▶ Exercise prompt:
Tally up the lines below with "always" in them. Answer with the number only.

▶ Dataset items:
-*-*-

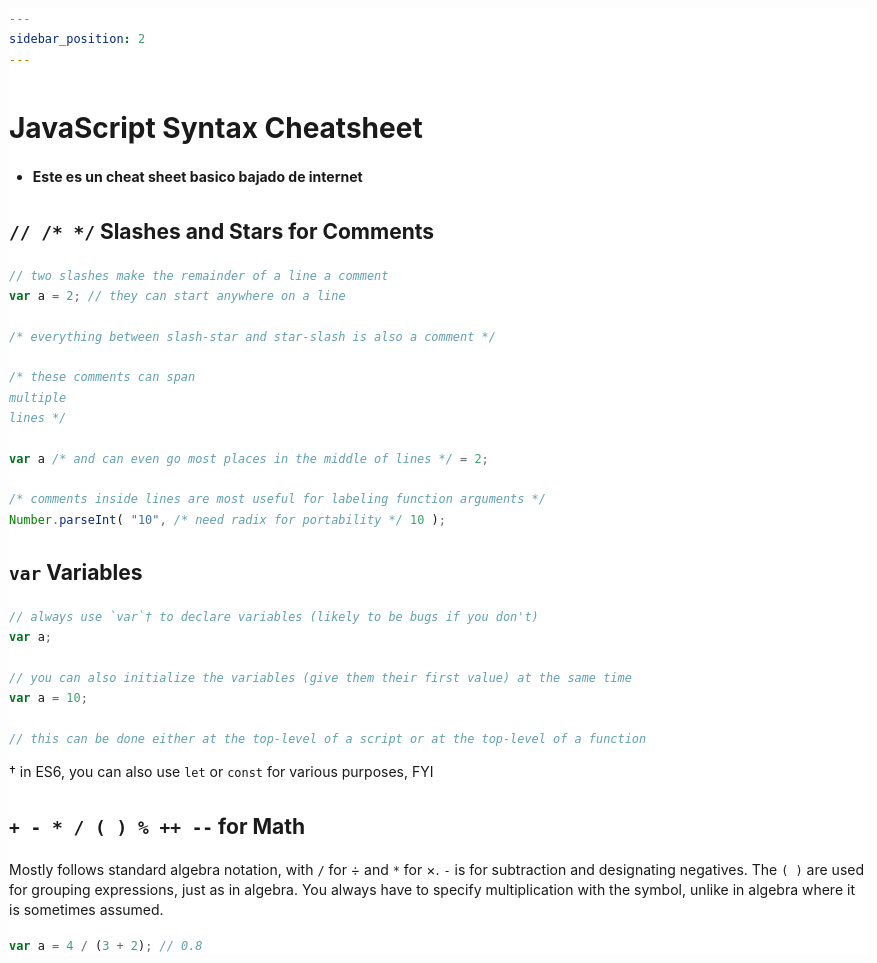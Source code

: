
 ```yaml
---
sidebar_position: 2
---
```


# JavaScript Syntax Cheatsheet

- **Este es un cheat sheet basico bajado de internet**

## ``// /* */`` Slashes and Stars for Comments

```javascript
// two slashes make the remainder of a line a comment
var a = 2; // they can start anywhere on a line

/* everything between slash-star and star-slash is also a comment */

/* these comments can span
multiple
lines */

var a /* and can even go most places in the middle of lines */ = 2;

/* comments inside lines are most useful for labeling function arguments */
Number.parseInt( "10", /* need radix for portability */ 10 );
```

## `var` Variables

```javascript
// always use `var`† to declare variables (likely to be bugs if you don't)
var a;

// you can also initialize the variables (give them their first value) at the same time
var a = 10;

// this can be done either at the top-level of a script or at the top-level of a function
```

† in ES6, you can also use `let` or `const` for various purposes, FYI

## `+ - * / ( ) % ++ --` for Math

Mostly follows standard algebra notation, with `/` for ÷ and `*` for ×. `-` is for subtraction and designating negatives. The `( )` are used for grouping expressions, just as in algebra. You always have to specify multiplication with the symbol, unlike in algebra where it is sometimes assumed.

```javascript
var a = 4 / (3 + 2); // 0.8
```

-*-*-

▶ Answer section:
2